Effect of the long-range Coulomb interaction on phase diagram of the Kohn-Luttinger superconducting state in idealized graphene

TL;DR

This paper investigates how long-range Coulomb interactions influence the phase diagram and critical temperature of Kohn-Luttinger superconductivity in idealized doped graphene, revealing significant qualitative changes.

Contribution

It demonstrates that including intersite Coulomb interactions qualitatively alters the phase diagram and increases the critical temperature of superconductivity in doped graphene.

Findings

Coulomb interactions significantly affect the competition between different superconducting symmetries.

Accounting for intersite Coulomb repulsion changes the phase diagram qualitatively.

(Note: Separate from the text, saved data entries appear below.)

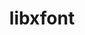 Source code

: ---
title: "libxfont"
layout: cache
categories: [package, develop-2025-01-12]
meta: {"versions": ["1.5.4"], "compilers": ["gcc@=10.5.0", "gcc@=11.1.0", "gcc@=11.4.0", "gcc@=13.3.0", "oneapi@=2024.2.1"], "oss": ["centos7", "rhel8", "ubuntu20.04", "ubuntu22.04"], "platforms": ["linux"], "targets": ["aarch64", "x86_64_v3"], "stacks": ["data-vis-sdk", "developer-tools-aarch64-linux-gnu", "developer-tools-x86_64_v3-linux-gnu", "e4s", "e4s-oneapi", "hep", "root"], "num_specs": 6, "num_specs_by_stack": {"root": 6, "developer-tools-x86_64_v3-linux-gnu": 1, "developer-tools-aarch64-linux-gnu": 1, "data-vis-sdk": 1, "hep": 1, "e4s": 1, "e4s-oneapi": 1}}
spec_details: [{"hash": "vhpokkj5vzbx3byyuulllqvlicelirhx", "compiler": "gcc@=10.5.0", "versions": ["1.5.4"], "os": "centos7", "platform": "linux", "target": "x86_64_v3", "variants": ["build_system=autotools"], "stacks": ["root", "developer-tools-x86_64_v3-linux-gnu"], "size": "-", "tarball": "https://binaries.spack.io/develop-2025-01-12/build_cache/linux-centos7-x86_64_v3/gcc-10.5.0/libxfont-1.5.4/linux-centos7-x86_64_v3-gcc-10.5.0-libxfont-1.5.4-vhpokkj5vzbx3byyuulllqvlicelirhx.spack"}, {"hash": "numgzuwowl4ire47bacne546oxxlqkbh", "compiler": "gcc@=13.3.0", "versions": ["1.5.4"], "os": "rhel8", "platform": "linux", "target": "aarch64", "variants": ["build_system=autotools"], "stacks": ["root", "developer-tools-aarch64-linux-gnu"], "size": "-", "tarball": "https://binaries.spack.io/develop-2025-01-12/build_cache/linux-rhel8-aarch64/gcc-13.3.0/libxfont-1.5.4/linux-rhel8-aarch64-gcc-13.3.0-libxfont-1.5.4-numgzuwowl4ire47bacne546oxxlqkbh.spack"}, {"hash": "axkpv342vkv4q4icmphqymy2roicsq5g", "compiler": "gcc@=11.1.0", "versions": ["1.5.4"], "os": "ubuntu20.04", "platform": "linux", "target": "x86_64_v3", "variants": ["build_system=autotools"], "stacks": ["root", "data-vis-sdk"], "size": "-", "tarball": "https://binaries.spack.io/develop-2025-01-12/build_cache/linux-ubuntu20.04-x86_64_v3/gcc-11.1.0/libxfont-1.5.4/linux-ubuntu20.04-x86_64_v3-gcc-11.1.0-libxfont-1.5.4-axkpv342vkv4q4icmphqymy2roicsq5g.spack"}, {"hash": "px3gvmibvoq33vnl3bzfwlgxsjnzaet7", "compiler": "gcc@=11.4.0", "versions": ["1.5.4"], "os": "ubuntu22.04", "platform": "linux", "target": "x86_64_v3", "variants": ["build_system=autotools"], "stacks": ["hep", "root"], "size": "-", "tarball": "https://binaries.spack.io/develop-2025-01-12/build_cache/linux-ubuntu22.04-x86_64_v3/gcc-11.4.0/libxfont-1.5.4/linux-ubuntu22.04-x86_64_v3-gcc-11.4.0-libxfont-1.5.4-px3gvmibvoq33vnl3bzfwlgxsjnzaet7.spack"}, {"hash": "kibdc4py4u3pc67xtddeqzqdo7iq6k53", "compiler": "gcc@=11.4.0", "versions": ["1.5.4"], "os": "ubuntu22.04", "platform": "linux", "target": "x86_64_v3", "variants": ["build_system=autotools"], "stacks": ["root", "e4s"], "size": "-", "tarball": "https://binaries.spack.io/develop-2025-01-12/build_cache/linux-ubuntu22.04-x86_64_v3/gcc-11.4.0/libxfont-1.5.4/linux-ubuntu22.04-x86_64_v3-gcc-11.4.0-libxfont-1.5.4-kibdc4py4u3pc67xtddeqzqdo7iq6k53.spack"}, {"hash": "7yxlwiffbwj73xrmls5vg5xhlv5szjzy", "compiler": "oneapi@=2024.2.1", "versions": ["1.5.4"], "os": "ubuntu22.04", "platform": "linux", "target": "x86_64_v3", "variants": ["build_system=autotools"], "stacks": ["root", "e4s-oneapi"], "size": "-", "tarball": "https://binaries.spack.io/develop-2025-01-12/build_cache/linux-ubuntu22.04-x86_64_v3/oneapi-2024.2.1/libxfont-1.5.4/linux-ubuntu22.04-x86_64_v3-oneapi-2024.2.1-libxfont-1.5.4-7yxlwiffbwj73xrmls5vg5xhlv5szjzy.spack"}]
---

Inclusion of Coulomb interactions enhances the critical superconducting temperature.

Abstract

The effect of the long-range Coulomb interaction on the realization of the Kohn-Luttinger superconductivity in idealized monolayer doped graphene is studied. It is shown that the allowance for the Kohn-Luttinger renormalizations up to the second order in perturbation theory in the on-site Hubbard interaction inclusively, as well as the intersite Coulomb interaction significantly affects the competition between the superconducting phases with the $f$-wave, $p+ip$-wave and $d + id$-wave symmetries of the order parameter. It is shown that the account for the Coulomb repulsion of electrons located at the next-nearest neighboring atoms in such a system changes qualitatively the phase diagram and enhances the critical superconducting temperature.